In Nietzsche, three stages can also be observed:
- Coal state: a person living in fear and habit;
- Pressure stage: difficulties and inner crisis;
- Diamond state: the person transcending themselves and reaching inner freedom.
Viktor Frankl: Confronting Pain Through Meaning
The Austrian psychiatrist Viktor Frankl (the founder of logotherapy) describes the primary driving force of human life as the search for meaning. Frankl states that a person cannot escape suffering, but can choose their attitude toward it. In painful situations, a person can continue to live if they find meaning in that pain.
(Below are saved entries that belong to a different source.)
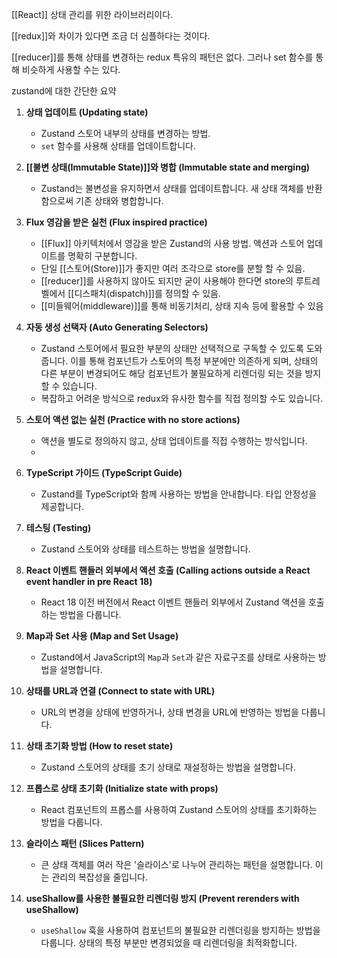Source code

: [[React]] 상태 관리를 위한 라이브러리이다.

[[redux]]와 차이가 있다면 조금 더 심플하다는 것이다.

[[reducer]]를 통해 상태를 변경하는 redux 특유의 패턴은 없다.
그러나 set 함수를 통해 비슷하게 사용할 수는 있다.


zustand에 대한 간단한 요약
1. **상태 업데이트 (Updating state)**
    - Zustand 스토어 내부의 상태를 변경하는 방법.
    - `set` 함수를 사용해 상태를 업데이트합니다.
2. **[[불변 상태(Immutable State)]]와 병합 (Immutable state and merging)**
    - Zustand는 불변성을 유지하면서 상태를 업데이트합니다. 새 상태 객체를 반환함으로써 기존 상태와 병합합니다.
3. **Flux 영감을 받은 실천 (Flux inspired practice)**
    - [[Flux]] 아키텍처에서 영감을 받은 Zustand의 사용 방법. 액션과 스토어 업데이트를 명확히 구분합니다.
    - 단일 [[스토어(Store)]]가 좋지만 여러 조각으로 store를 분할 할 수 있음.
    - [[reducer]]를 사용하지 않아도 되지만 굳이 사용해야 한다면 store의 루트레벨에서 [[디스패치(dispatch)]]를 정의할 수 있음.
    - [[미들웨어(middleware)]]를 통해 비동기처리, 상태 지속 등에 활용할 수 있음
4. **자동 생성 선택자 (Auto Generating Selectors)**
    - Zustand 스토어에서 필요한 부분의 상태만 선택적으로 구독할 수 있도록 도와줍니다. 이를 통해 컴포넌트가 스토어의 특정 부분에만 의존하게 되며, 상태의 다른 부분이 변경되어도 해당 컴포넌트가 불필요하게 리렌더링 되는 것을 방지할 수 있습니다.
    - 복잡하고 어려운 방식으로 redux와 유사한 함수를 직접 정의할 수도 있습니다.
5. **스토어 액션 없는 실천 (Practice with no store actions)**
    - 액션을 별도로 정의하지 않고, 상태 업데이트를 직접 수행하는 방식입니다.
    - 
1. **TypeScript 가이드 (TypeScript Guide)**
    
    - Zustand를 TypeScript와 함께 사용하는 방법을 안내합니다. 타입 안정성을 제공합니다.
7. **테스팅 (Testing)**
    
    - Zustand 스토어와 상태를 테스트하는 방법을 설명합니다.
8. **React 이벤트 핸들러 외부에서 액션 호출 (Calling actions outside a React event handler in pre React 18)**
    
    - React 18 이전 버전에서 React 이벤트 핸들러 외부에서 Zustand 액션을 호출하는 방법을 다룹니다.
9. **Map과 Set 사용 (Map and Set Usage)**
    
    - Zustand에서 JavaScript의 `Map`과 `Set`과 같은 자료구조를 상태로 사용하는 방법을 설명합니다.
10. **상태를 URL과 연결 (Connect to state with URL)**
    
    - URL의 변경을 상태에 반영하거나, 상태 변경을 URL에 반영하는 방법을 다룹니다.
11. **상태 초기화 방법 (How to reset state)**
    
    - Zustand 스토어의 상태를 초기 상태로 재설정하는 방법을 설명합니다.
12. **프롭스로 상태 초기화 (Initialize state with props)**
    
    - React 컴포넌트의 프롭스를 사용하여 Zustand 스토어의 상태를 초기화하는 방법을 다룹니다.
13. **슬라이스 패턴 (Slices Pattern)**
    
    - 큰 상태 객체를 여러 작은 '슬라이스'로 나누어 관리하는 패턴을 설명합니다. 이는 관리의 복잡성을 줄입니다.
14. **useShallow를 사용한 불필요한 리렌더링 방지 (Prevent rerenders with useShallow)**
    
    - `useShallow` 훅을 사용하여 컴포넌트의 불필요한 리렌더링을 방지하는 방법을 다룹니다. 상태의 특정 부분만 변경되었을 때 리렌더링을 최적화합니다.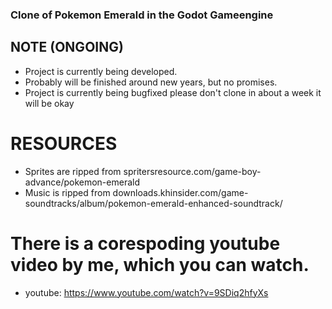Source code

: ### Clone of Pokemon Emerald in the Godot Gameengine


## NOTE (ONGOING)
- Project is currently being developed.
- Probably will be finished around new years, but no promises.
- Project is currently being bugfixed please don't clone in about a week it will be okay

# RESOURCES
- Sprites are ripped from spritersresource.com/game-boy-advance/pokemon-emerald
- Music is ripped from downloads.khinsider.com/game-soundtracks/album/pokemon-emerald-enhanced-soundtrack/

# There is a corespoding youtube video by me, which you can watch.
- youtube: https://www.youtube.com/watch?v=9SDiq2hfyXs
Nasimi and Frankl emphasize the same meaning in different contexts:
- For Nasimi, this meaning is union with divine truth;
- For Frankl, it is preserving the integrity of the individual and finding the meaning of life.
This concept does not present suffering as absolutely beneficial or necessary; rather, it seeks the potential for human evolution not in pain itself, but in the way one confronts it and forms a relationship with it. This approach is not a romanticization of suffering, but its interpretation. The emphasis is not on suffering itself, but on the response a person gives to it and the spiritual dialogue they establish with it. The project invites the individual to recognize their “coal” state and begin a transformation toward becoming a “diamond.” Pain is not the end—it is the gateway to transformation.
Lux Amoris
(Amor: in Latin means Sacred Love, Lux: in Latin means Light)
Bakhtiyar Ali
This exhibition is a metaphysical journey built around three ideas—love, light, and sign—that reflect the deepest layers of human existence. Love here is not only a romantic or emotional state; rather, it is understood as a spiritual calling, a divine attraction that lies at the foundation of existence. Love creates a direct connection between the human and the universe; it expresses the soul’s need to return to its source. The exhibition recalls this need for transformation—the flame of love burning within a person and drawing them toward infinity—through contemporary thought and poetic language.
This highest form of love transforms, both metaphorically and metaphysically, into light over time. Light becomes a symbol of knowledge, truth, intuition, and spiritual enlightenment. This light is not merely an external glow, but a state of being that burns within us and returns us to ourselves. Light unveils the layers of existence, making the hidden visible, and becomes the external manifestation of the vibration that love creates in the soul. In this sense, light carries both the visible and the invisible.
This process of manifestation ultimately transforms into signs—the hidden language of the universe. A sign here is not a random mark, but a layer of meaning waiting to be understood. Each sign brings us to the threshold of deeper meaning and touches the memory of the soul. By placing these three concepts side by side as a unified metaphysical system, the exhibition invites the participant to listen to the silent language of existence. It is a visual journey that reads the traces of the unseen, speaks through the colors of light, and travels through the geography of the soul.